Censorship by Progressives
BERTRAND RUSSELL
Those who are opposed to change are naturally opposed to all mention of the evils of existing systems; hence they unavoidably I turn to suppression of facts as a method of recommending their views. But the frame of mind which leads to censorship is not confined to anyone set of opinions; indeed, I find quite as much of it among those who believe themselves to be in the vanguard of progress as among more conventional people. Very few are convinced that the whole truth and nothing but the truth will cause their own opinions to appear convincing to others.
This attitude is particularly apparent in education. Old-fashioned people took the view that children should know nothing about sex, thinking that ignorance would produce virtue but knowledge would prevent it.
Many modern pacifists, in a very similar way, teach their children nothing about wars; they emasculate history and reduce it to an account of the development of arts and crafts among neolithic men. When, later, their children learn about war, it is likely to have the charm of forbidden fruit; at best they will not be in a position to combat it intelligently, since they cannot have any realistic understanding of the actual world.
Take again the part played by religious organisations. The history of Europe ever since the time of Constantine has been very largely the history of the Catholic Church. But many parents who think themselves broad-minded and many schools which think themselves progressive suppress the share of the Church in great events.

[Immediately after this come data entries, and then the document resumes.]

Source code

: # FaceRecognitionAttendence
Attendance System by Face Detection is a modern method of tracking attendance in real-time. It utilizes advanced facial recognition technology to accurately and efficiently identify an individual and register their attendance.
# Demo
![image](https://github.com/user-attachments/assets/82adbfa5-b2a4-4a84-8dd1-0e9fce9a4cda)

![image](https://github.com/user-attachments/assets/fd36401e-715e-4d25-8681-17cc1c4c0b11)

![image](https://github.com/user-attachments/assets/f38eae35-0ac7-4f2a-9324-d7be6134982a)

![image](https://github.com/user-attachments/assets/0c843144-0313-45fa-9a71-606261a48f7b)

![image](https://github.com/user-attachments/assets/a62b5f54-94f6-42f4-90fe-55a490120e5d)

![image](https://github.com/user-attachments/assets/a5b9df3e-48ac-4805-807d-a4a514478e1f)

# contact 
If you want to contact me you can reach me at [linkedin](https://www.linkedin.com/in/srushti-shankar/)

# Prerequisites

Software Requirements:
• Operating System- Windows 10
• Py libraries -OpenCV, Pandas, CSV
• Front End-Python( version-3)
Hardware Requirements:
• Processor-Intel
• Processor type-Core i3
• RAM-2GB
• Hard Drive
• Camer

I met recently a very intelligent child of thirteen years of age, elaborately educated on ‘modern’ lines, who had barely heard of the Pope, thought that each country had its own Pope, and did not know even the word ‘Cardinal’. A child so educated cannot understand the actual world and will be at the mercy of unsuspected forces.
Reaction against snobbery has produced another kind of distortion. Civilisation has been in the past an affair of privileged minorities—necessarily, since the others were too hard worked to acquire proficiency in art or science: without social injustice there would have been no intellectual or technical progress.
The need for injustice is now past, since machine production makes it possible for everyone to work short hours. But that is no reason for falsifying history or for pretending that, in the present day, wage-earners are more to be admired than (say) men of science. Yet many radicals do thus falsify and pretend, especially in their intercourse with children.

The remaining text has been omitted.